[Data records]
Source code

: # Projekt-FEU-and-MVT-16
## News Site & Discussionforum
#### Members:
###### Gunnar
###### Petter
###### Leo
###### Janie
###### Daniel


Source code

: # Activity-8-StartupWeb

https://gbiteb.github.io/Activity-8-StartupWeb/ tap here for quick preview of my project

• **Description of the task**: The lines above that hold the string "Activity" are to be located and copied.

• **Solution below**:
: # Activity-8-StartupWeb
https://gbiteb.github.io/Activity-8-StartupWeb/ tap here for quick preview of my project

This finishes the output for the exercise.